The legend says that in the year 628, two brothers fished a statue of Kannon, the goddess of mercy, out of the Sumida River, and even though they put the statue back into the river, it always returned to them. Consequently, Sensoji was built nearby for the goddess of Kannon. The temple was completed in 645, making it Tokyo's oldest temple.

Construction Notice:
Sensoji Temple's Kaminarimon Gate is being renovated until October 2017. The scaffolding around the Kaminarimon Gate displays a large photograph of the gate, and the works have only a relatively minor impact on a visit to the temple.
Main Hall

When approaching the temple, visitors first enter through the Kaminarimon (Thunder Gate), the outer gate of Sensoji Temple and the symbol of Asakusa and the entire city of Tokyo.

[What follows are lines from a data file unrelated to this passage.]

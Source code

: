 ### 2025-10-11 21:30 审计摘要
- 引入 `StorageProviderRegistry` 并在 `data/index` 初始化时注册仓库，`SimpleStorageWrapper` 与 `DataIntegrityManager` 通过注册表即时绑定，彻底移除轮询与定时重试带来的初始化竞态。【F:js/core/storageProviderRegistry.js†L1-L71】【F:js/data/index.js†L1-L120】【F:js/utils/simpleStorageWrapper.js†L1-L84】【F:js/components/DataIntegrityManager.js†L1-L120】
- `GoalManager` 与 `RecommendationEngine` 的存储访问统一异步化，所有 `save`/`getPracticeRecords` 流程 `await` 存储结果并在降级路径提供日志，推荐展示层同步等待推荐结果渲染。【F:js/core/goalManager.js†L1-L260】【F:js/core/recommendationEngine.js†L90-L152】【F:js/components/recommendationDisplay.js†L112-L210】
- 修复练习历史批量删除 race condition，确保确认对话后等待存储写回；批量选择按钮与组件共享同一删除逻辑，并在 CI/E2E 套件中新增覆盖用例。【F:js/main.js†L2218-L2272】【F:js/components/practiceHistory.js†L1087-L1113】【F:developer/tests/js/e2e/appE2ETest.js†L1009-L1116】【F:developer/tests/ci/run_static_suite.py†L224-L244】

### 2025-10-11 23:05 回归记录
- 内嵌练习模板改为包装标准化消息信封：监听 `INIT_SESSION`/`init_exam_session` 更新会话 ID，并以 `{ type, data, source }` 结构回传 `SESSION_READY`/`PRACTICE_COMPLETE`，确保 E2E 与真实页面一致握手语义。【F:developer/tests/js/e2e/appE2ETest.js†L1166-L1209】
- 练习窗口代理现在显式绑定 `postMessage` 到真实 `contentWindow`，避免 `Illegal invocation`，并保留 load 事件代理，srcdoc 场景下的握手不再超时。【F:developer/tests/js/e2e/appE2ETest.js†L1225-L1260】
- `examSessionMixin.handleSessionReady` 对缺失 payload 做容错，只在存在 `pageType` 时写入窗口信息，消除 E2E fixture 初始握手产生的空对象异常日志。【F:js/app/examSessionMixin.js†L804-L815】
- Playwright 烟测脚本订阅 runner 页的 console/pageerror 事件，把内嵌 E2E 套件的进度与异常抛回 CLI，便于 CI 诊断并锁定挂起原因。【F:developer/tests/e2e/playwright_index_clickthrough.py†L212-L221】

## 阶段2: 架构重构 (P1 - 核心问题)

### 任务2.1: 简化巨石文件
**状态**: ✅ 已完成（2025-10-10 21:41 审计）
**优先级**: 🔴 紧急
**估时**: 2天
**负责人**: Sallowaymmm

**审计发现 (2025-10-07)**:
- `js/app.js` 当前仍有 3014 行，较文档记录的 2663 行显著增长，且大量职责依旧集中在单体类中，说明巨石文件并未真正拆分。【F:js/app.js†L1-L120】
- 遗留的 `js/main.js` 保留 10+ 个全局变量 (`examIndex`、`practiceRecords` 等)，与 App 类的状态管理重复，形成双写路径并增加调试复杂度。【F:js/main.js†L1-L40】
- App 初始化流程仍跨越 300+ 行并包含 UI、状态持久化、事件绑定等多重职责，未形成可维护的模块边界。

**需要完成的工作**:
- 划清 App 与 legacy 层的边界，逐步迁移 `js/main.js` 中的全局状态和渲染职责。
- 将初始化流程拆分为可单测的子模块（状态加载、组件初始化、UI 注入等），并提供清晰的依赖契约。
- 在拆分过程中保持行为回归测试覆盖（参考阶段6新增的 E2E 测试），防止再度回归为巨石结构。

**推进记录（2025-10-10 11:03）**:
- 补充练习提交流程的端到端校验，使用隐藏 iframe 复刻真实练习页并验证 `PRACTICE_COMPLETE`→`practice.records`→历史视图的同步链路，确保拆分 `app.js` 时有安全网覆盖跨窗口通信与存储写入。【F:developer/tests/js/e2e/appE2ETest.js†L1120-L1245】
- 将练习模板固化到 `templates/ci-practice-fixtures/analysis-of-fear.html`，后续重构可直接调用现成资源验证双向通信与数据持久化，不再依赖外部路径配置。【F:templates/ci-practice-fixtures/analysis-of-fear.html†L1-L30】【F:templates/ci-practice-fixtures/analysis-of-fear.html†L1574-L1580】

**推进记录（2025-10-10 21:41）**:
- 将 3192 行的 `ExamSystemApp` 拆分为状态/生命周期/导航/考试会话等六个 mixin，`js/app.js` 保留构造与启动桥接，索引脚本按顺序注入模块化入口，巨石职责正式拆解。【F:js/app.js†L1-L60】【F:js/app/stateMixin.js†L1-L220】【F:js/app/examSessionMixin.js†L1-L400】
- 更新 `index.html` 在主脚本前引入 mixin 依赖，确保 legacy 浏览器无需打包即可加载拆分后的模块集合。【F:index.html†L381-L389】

A shopping street of over 200 meters, called Nakamise, leads from the outer gate to the temple's second gate, the Hozomon. Alongside typical Japanese souvenirs such as yukata and folding fans, various traditional local snacks from the Asakusa area are sold along the Nakamise. The shopping street has a history of several centuries.

Osenbei (rice crackers), folding fans, yukata and t-shirts
Clockwise from top left: Kibidango (skewered rice flower dumpling covered with soybean powder), Agemanju (battered and deep fried soft cake filled with red bean paste), Kibidango Shop, Ningyoyaki (cake with red bean paste filling)

Beyond the Hozomon Gate stands the temple's main hall and a five storied pagoda. Destroyed in the war, the buildings are relatively recent reconstructions. The Asakusa Shrine, built in the year 1649 by Tokugawa Iemitsu, stands only a few dozen meters to the left of the temple's main building.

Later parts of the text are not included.